My debt never got wildly out of control, but I chalk it up to sheer dumb luck that by the time I realized my finances were a problem, I only had about $21,000 in debt. That’s not a drop in the bucket but could have been much worse. What can I say? I loved to spend my money — on stuff I didn’t always need.
Upon getting engaged, my wife and I decided to lay our cards on the table. We had talked honestly about our finances before, but this was the first time we sat down to look at exact amounts. She brought about $10,000 in credit card debt into the fold. I had $17,500 in student loans and a balance of $3,500 across all my credit cards. Now that we had an actual number to look at — as much as it pained us to do so — the debt became real.
Our debt wasn’t an abstract thought anymore — one we’d give the time of day to just once a month when the bill was due. With our wedding 16 months out, eliminating that $31,000 in debt became a goal. The moment we looked at each other and decided to get rid of it, everything changed.
In this article
- How we paid off our debt while saving for our wedding
- Step 1: The budget
- Step 2: Paying off our debt
- Debt snowball
- Debt avalanche
- Step 3: Saving for our wedding
- 16 months later — the day we celebrated
- What I learned that can help you too
How we paid off our debt while saving for our wedding
We delved into everything personal finance; you can say I even became a little obsessed. I went and bought book after book on the topic — from Robert Kiyosaki and Sharon Lechter’s “Rich Dad, Poor Dad” to George S. Clason’s “The Richest Man in Babylon.” I scoured the internet, reading articles, blogs, and stories of people who took on similar feats.
My wife sent me a text one day: “Check out Dave Ramsey.” And so I did. For the next few months, we couldn’t get enough of his radio show. Every “debt-free scream” we heard became even more fuel for us.

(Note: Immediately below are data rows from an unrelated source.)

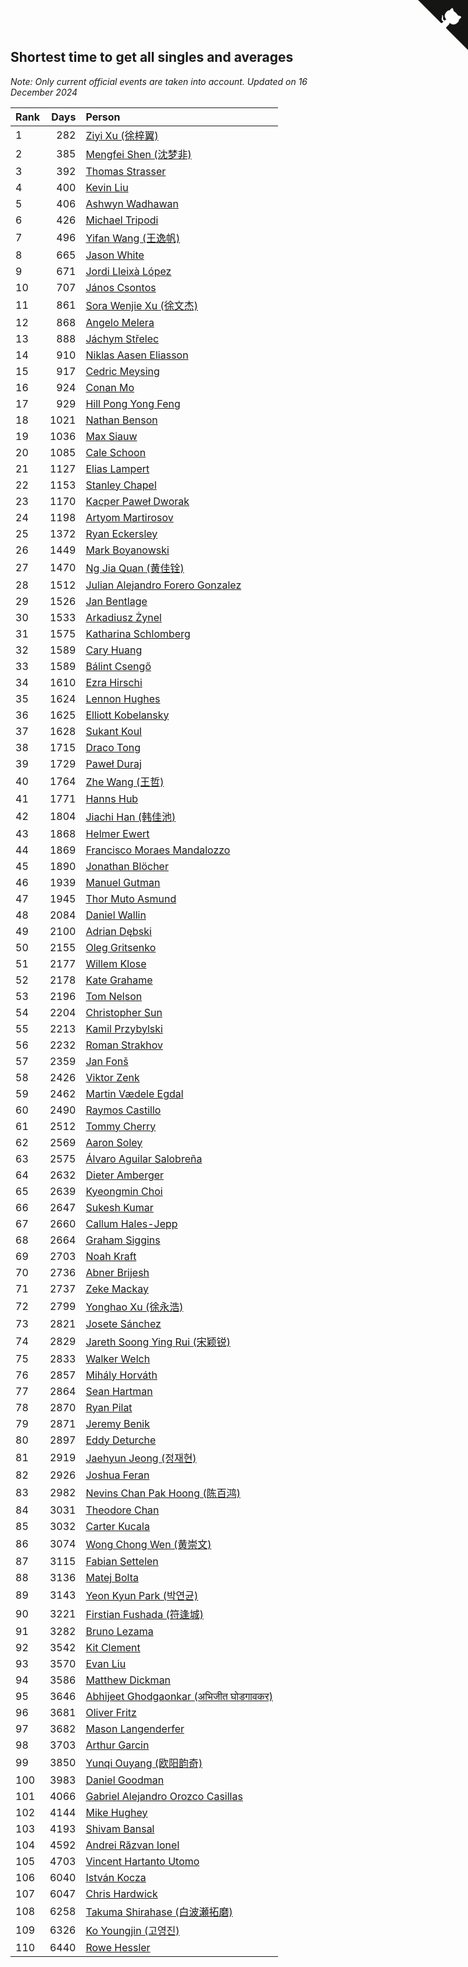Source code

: ## Shortest time to get all singles and averages

*Note: Only current official events are taken into account.*
*Updated on 16 December 2024*

| Rank | Days | Person |
| :--- | ---: | :--- |
| 1 | 282 | [Ziyi Xu (徐梓翼)](https://www.worldcubeassociation.org/persons/2023XUZI01) |
| 2 | 385 | [Mengfei Shen (沈梦非)](https://www.worldcubeassociation.org/persons/2018SHEN07) |
| 3 | 392 | [Thomas Strasser](https://www.worldcubeassociation.org/persons/2022STRA10) |
| 4 | 400 | [Kevin Liu](https://www.worldcubeassociation.org/persons/2023LIUK02) |
| 5 | 406 | [Ashwyn Wadhawan](https://www.worldcubeassociation.org/persons/2022WADH02) |
| 6 | 426 | [Michael Tripodi](https://www.worldcubeassociation.org/persons/2021TRIP01) |
| 7 | 496 | [Yifan Wang (王逸帆)](https://www.worldcubeassociation.org/persons/2017WANY29) |
| 8 | 665 | [Jason White](https://www.worldcubeassociation.org/persons/2016WHIT16) |
| 9 | 671 | [Jordi Lleixà López](https://www.worldcubeassociation.org/persons/2023LOPE09) |
| 10 | 707 | [János Csontos](https://www.worldcubeassociation.org/persons/2022CSON01) |
| 11 | 861 | [Sora Wenjie Xu (徐文杰)](https://www.worldcubeassociation.org/persons/2016XUWE02) |
| 12 | 868 | [Angelo Melera](https://www.worldcubeassociation.org/persons/2022MELE01) |
| 13 | 888 | [Jáchym Střelec](https://www.worldcubeassociation.org/persons/2022STRE03) |
| 14 | 910 | [Niklas Aasen Eliasson](https://www.worldcubeassociation.org/persons/2021ELIA01) |
| 15 | 917 | [Cedric Meysing](https://www.worldcubeassociation.org/persons/2017MEYS02) |
| 16 | 924 | [Conan Mo](https://www.worldcubeassociation.org/persons/2020MOCO01) |
| 17 | 929 | [Hill Pong Yong Feng](https://www.worldcubeassociation.org/persons/2017FENG10) |
| 18 | 1021 | [Nathan Benson](https://www.worldcubeassociation.org/persons/2022BENS01) |
| 19 | 1036 | [Max Siauw](https://www.worldcubeassociation.org/persons/2017SIAU02) |
| 20 | 1085 | [Cale Schoon](https://www.worldcubeassociation.org/persons/2014SCHO02) |
| 21 | 1127 | [Elias Lampert](https://www.worldcubeassociation.org/persons/2021LAMP01) |
| 22 | 1153 | [Stanley Chapel](https://www.worldcubeassociation.org/persons/2016CHAP04) |
| 23 | 1170 | [Kacper Paweł Dworak](https://www.worldcubeassociation.org/persons/2020DWOR01) |
| 24 | 1198 | [Artyom Martirosov](https://www.worldcubeassociation.org/persons/2016MART29) |
| 25 | 1372 | [Ryan Eckersley](https://www.worldcubeassociation.org/persons/2019ECKE02) |
| 26 | 1449 | [Mark Boyanowski](https://www.worldcubeassociation.org/persons/2014BOYA01) |
| 27 | 1470 | [Ng Jia Quan (黄佳铨)](https://www.worldcubeassociation.org/persons/2015QUAN03) |
| 28 | 1512 | [Julian Alejandro Forero Gonzalez](https://www.worldcubeassociation.org/persons/2018GONZ30) |
| 29 | 1526 | [Jan Bentlage](https://www.worldcubeassociation.org/persons/2010BENT01) |
| 30 | 1533 | [Arkadiusz Żynel](https://www.worldcubeassociation.org/persons/2018ZYNE01) |
| 31 | 1575 | [Katharina Schlomberg](https://www.worldcubeassociation.org/persons/2020SCHL01) |
| 32 | 1589 | [Cary Huang](https://www.worldcubeassociation.org/persons/2015HUAN48) |
| 33 | 1589 | [Bálint Csengő](https://www.worldcubeassociation.org/persons/2019CSEN01) |
| 34 | 1610 | [Ezra Hirschi](https://www.worldcubeassociation.org/persons/2019HIRS01) |
| 35 | 1624 | [Lennon Hughes](https://www.worldcubeassociation.org/persons/2017HUGH04) |
| 36 | 1625 | [Elliott Kobelansky](https://www.worldcubeassociation.org/persons/2019KOBE03) |
| 37 | 1628 | [Sukant Koul](https://www.worldcubeassociation.org/persons/2014KOUL01) |
| 38 | 1715 | [Draco Tong](https://www.worldcubeassociation.org/persons/2020TONG02) |
| 39 | 1729 | [Paweł Duraj](https://www.worldcubeassociation.org/persons/2016DURA09) |
| 40 | 1764 | [Zhe Wang (王哲)](https://www.worldcubeassociation.org/persons/2019WANZ21) |
| 41 | 1771 | [Hanns Hub](https://www.worldcubeassociation.org/persons/2013HUBH01) |
| 42 | 1804 | [Jiachi Han (韩佳池)](https://www.worldcubeassociation.org/persons/2014HANJ02) |
| 43 | 1868 | [Helmer Ewert](https://www.worldcubeassociation.org/persons/2015EWER01) |
| 44 | 1869 | [Francisco Moraes Mandalozzo](https://www.worldcubeassociation.org/persons/2017MAND13) |
| 45 | 1890 | [Jonathan Blöcher](https://www.worldcubeassociation.org/persons/2018BLOC01) |
| 46 | 1939 | [Manuel Gutman](https://www.worldcubeassociation.org/persons/2017GUTM01) |
| 47 | 1945 | [Thor Muto Asmund](https://www.worldcubeassociation.org/persons/2017ASMU01) |
| 48 | 2084 | [Daniel Wallin](https://www.worldcubeassociation.org/persons/2013WALL03) |
| 49 | 2100 | [Adrian Dębski](https://www.worldcubeassociation.org/persons/2017DEBS01) |
| 50 | 2155 | [Oleg Gritsenko](https://www.worldcubeassociation.org/persons/2011GRIT01) |
| 51 | 2177 | [Willem Klose](https://www.worldcubeassociation.org/persons/2017KLOS01) |
| 52 | 2178 | [Kate Grahame](https://www.worldcubeassociation.org/persons/2018GRAH05) |
| 53 | 2196 | [Tom Nelson](https://www.worldcubeassociation.org/persons/2013NELS01) |
| 54 | 2204 | [Christopher Sun](https://www.worldcubeassociation.org/persons/2017SUNC02) |
| 55 | 2213 | [Kamil Przybylski](https://www.worldcubeassociation.org/persons/2016PRZY01) |
| 56 | 2232 | [Roman Strakhov](https://www.worldcubeassociation.org/persons/2012STRA02) |
| 57 | 2359 | [Jan Fonš](https://www.worldcubeassociation.org/persons/2017FONS04) |
| 58 | 2426 | [Viktor Zenk](https://www.worldcubeassociation.org/persons/2016ZENK01) |
| 59 | 2462 | [Martin Vædele Egdal](https://www.worldcubeassociation.org/persons/2013EGDA02) |
| 60 | 2490 | [Raymos Castillo](https://www.worldcubeassociation.org/persons/2017CAST41) |
| 61 | 2512 | [Tommy Cherry](https://www.worldcubeassociation.org/persons/2015CHER07) |
| 62 | 2569 | [Aaron Soley](https://www.worldcubeassociation.org/persons/2017SOLE01) |
| 63 | 2575 | [Álvaro Aguilar Salobreña](https://www.worldcubeassociation.org/persons/2015SALO01) |
| 64 | 2632 | [Dieter Amberger](https://www.worldcubeassociation.org/persons/2016AMBE02) |
| 65 | 2639 | [Kyeongmin Choi](https://www.worldcubeassociation.org/persons/2017CHOI07) |
| 66 | 2647 | [Sukesh Kumar](https://www.worldcubeassociation.org/persons/2017KUMA30) |
| 67 | 2660 | [Callum Hales-Jepp](https://www.worldcubeassociation.org/persons/2012HALE01) |
| 68 | 2664 | [Graham Siggins](https://www.worldcubeassociation.org/persons/2016SIGG01) |
| 69 | 2703 | [Noah Kraft](https://www.worldcubeassociation.org/persons/2016KRAF01) |
| 70 | 2736 | [Abner Brijesh](https://www.worldcubeassociation.org/persons/2016BRIJ01) |
| 71 | 2737 | [Zeke Mackay](https://www.worldcubeassociation.org/persons/2015MACK06) |
| 72 | 2799 | [Yonghao Xu (徐永浩)](https://www.worldcubeassociation.org/persons/2017XUYO01) |
| 73 | 2821 | [Josete Sánchez](https://www.worldcubeassociation.org/persons/2015SANC18) |
| 74 | 2829 | [Jareth Soong Ying Rui (宋颖锐)](https://www.worldcubeassociation.org/persons/2016SOON01) |
| 75 | 2833 | [Walker Welch](https://www.worldcubeassociation.org/persons/2011WELC01) |
| 76 | 2857 | [Mihály Horváth](https://www.worldcubeassociation.org/persons/2016HORV04) |
| 77 | 2864 | [Sean Hartman](https://www.worldcubeassociation.org/persons/2016HART02) |
| 78 | 2870 | [Ryan Pilat](https://www.worldcubeassociation.org/persons/2016PILA03) |
| 79 | 2871 | [Jeremy Benik](https://www.worldcubeassociation.org/persons/2016BENI05) |
| 80 | 2897 | [Eddy Deturche](https://www.worldcubeassociation.org/persons/2014DETU01) |
| 81 | 2919 | [Jaehyun Jeong (정재현)](https://www.worldcubeassociation.org/persons/2016JEON02) |
| 82 | 2926 | [Joshua Feran](https://www.worldcubeassociation.org/persons/2011FERA01) |
| 83 | 2982 | [Nevins Chan Pak Hoong (陈百鸿)](https://www.worldcubeassociation.org/persons/2010CHAN20) |
| 84 | 3031 | [Theodore Chan](https://www.worldcubeassociation.org/persons/2016CHAN25) |
| 85 | 3032 | [Carter Kucala](https://www.worldcubeassociation.org/persons/2015KUCA01) |
| 86 | 3074 | [Wong Chong Wen (黄崇文)](https://www.worldcubeassociation.org/persons/2014WENW01) |
| 87 | 3115 | [Fabian Settelen](https://www.worldcubeassociation.org/persons/2015SETT01) |
| 88 | 3136 | [Matej Bolta](https://www.worldcubeassociation.org/persons/2015BOLT01) |
| 89 | 3143 | [Yeon Kyun Park (박연균)](https://www.worldcubeassociation.org/persons/2016PARK10) |
| 90 | 3221 | [Firstian Fushada (符逢城)](https://www.worldcubeassociation.org/persons/2015FUSH01) |
| 91 | 3282 | [Bruno Lezama](https://www.worldcubeassociation.org/persons/2014LEZA02) |
| 92 | 3542 | [Kit Clement](https://www.worldcubeassociation.org/persons/2008CLEM01) |
| 93 | 3570 | [Evan Liu](https://www.worldcubeassociation.org/persons/2009LIUE01) |
| 94 | 3586 | [Matthew Dickman](https://www.worldcubeassociation.org/persons/2013DICK01) |
| 95 | 3646 | [Abhijeet Ghodgaonkar (अभिजीत घोडगावकर)](https://www.worldcubeassociation.org/persons/2013GHOD01) |
| 96 | 3681 | [Oliver Fritz](https://www.worldcubeassociation.org/persons/2014FRIT02) |
| 97 | 3682 | [Mason Langenderfer](https://www.worldcubeassociation.org/persons/2013LANG03) |
| 98 | 3703 | [Arthur Garcin](https://www.worldcubeassociation.org/persons/2014GARC27) |
| 99 | 3850 | [Yunqi Ouyang (欧阳韵奇)](https://www.worldcubeassociation.org/persons/2007YUNQ01) |
| 100 | 3983 | [Daniel Goodman](https://www.worldcubeassociation.org/persons/2013GOOD01) |
| 101 | 4066 | [Gabriel Alejandro Orozco Casillas](https://www.worldcubeassociation.org/persons/2008CASI01) |
| 102 | 4144 | [Mike Hughey](https://www.worldcubeassociation.org/persons/2007HUGH01) |
| 103 | 4193 | [Shivam Bansal](https://www.worldcubeassociation.org/persons/2011BANS02) |
| 104 | 4592 | [Andrei Răzvan Ionel](https://www.worldcubeassociation.org/persons/2012IONE01) |
| 105 | 4703 | [Vincent Hartanto Utomo](https://www.worldcubeassociation.org/persons/2010UTOM01) |
| 106 | 6040 | [István Kocza](https://www.worldcubeassociation.org/persons/2005KOCZ01) |
| 107 | 6047 | [Chris Hardwick](https://www.worldcubeassociation.org/persons/2003HARD01) |
| 108 | 6258 | [Takuma Shirahase (白波瀬拓磨)](https://www.worldcubeassociation.org/persons/2007SHIR01) |
| 109 | 6326 | [Ko Youngjin (고영진)](https://www.worldcubeassociation.org/persons/2007YOUN04) |
| 110 | 6440 | [Rowe Hessler](https://www.worldcubeassociation.org/persons/2007HESS01) |


<a href="https://github.com/JustinTimeCuber/wca_statistics" class="github-corner" aria-label="View source on Github"><svg width="80" height="80" viewBox="0 0 250 250" style="fill:#151513; color:#fff; position: absolute; top: 0; border: 0; right: 0;" aria-hidden="true"><path d="M0,0 L115,115 L130,115 L142,142 L250,250 L250,0 Z"></path><path d="M128.3,109.0 C113.8,99.7 119.0,89.6 119.0,89.6 C122.0,82.7 120.5,78.6 120.5,78.6 C119.2,72.0 123.4,76.3 123.4,76.3 C127.3,80.9 125.5,87.3 125.5,87.3 C122.9,97.6 130.6,101.9 134.4,103.2" fill="currentColor" style="transform-origin: 130px 106px;" class="octo-arm"></path><path d="M115.0,115.0 C114.9,115.1 118.7,116.5 119.8,115.4 L133.7,101.6 C136.9,99.2 139.9,98.4 142.2,98.6 C133.8,88.0 127.5,74.4 143.8,58.0 C148.5,53.4 154.0,51.2 159.7,51.0 C160.3,49.4 163.2,43.6 171.4,40.1 C171.4,40.1 176.1,42.5 178.8,56.2 C183.1,58.6 187.2,61.8 190.9,65.4 C194.5,69.0 197.7,73.2 200.1,77.6 C213.8,80.2 216.3,84.9 216.3,84.9 C212.7,93.1 206.9,96.0 205.4,96.6 C205.1,102.4 203.0,107.8 198.3,112.5 C181.9,128.9 168.3,122.5 157.7,114.1 C157.9,116.9 156.7,120.9 152.7,124.9 L141.0,136.5 C139.8,137.7 141.6,141.9 141.8,141.8 Z" fill="currentColor" class="octo-body"></path></svg></a><style>.github-corner:hover .octo-arm{animation:octocat-wave 560ms ease-in-out}@keyframes octocat-wave{0%,100%{transform:rotate(0)}20%,60%{transform:rotate(-25deg)}40%,80%{transform:rotate(10deg)}}@media (max-width:500px){.github-corner:hover .octo-arm{animation:none}.github-corner .octo-arm{animation:octocat-wave 560ms ease-in-out}}</style>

I continued to consume everything personal finance, but I also knew just reading about the subject wasn’t enough — it was time to put my newfound knowledge into action. We were getting ready to embark on two of the biggest financial adventures of our lives, and we needed to settle on a solid plan. Otherwise, our goals to both save for our wedding and get out of debt would likely never materialize.
Neither of us had paid off debt before, let alone $31,000 of it. Nor had we ever saved with an actual goal in mind. We’d stash some funds away here and there, haphazardly at best. But how we spent money was what really needed to change. Neither of us had the slightest clue how much we were spending each month or if the money we were bringing in was enough to cover it.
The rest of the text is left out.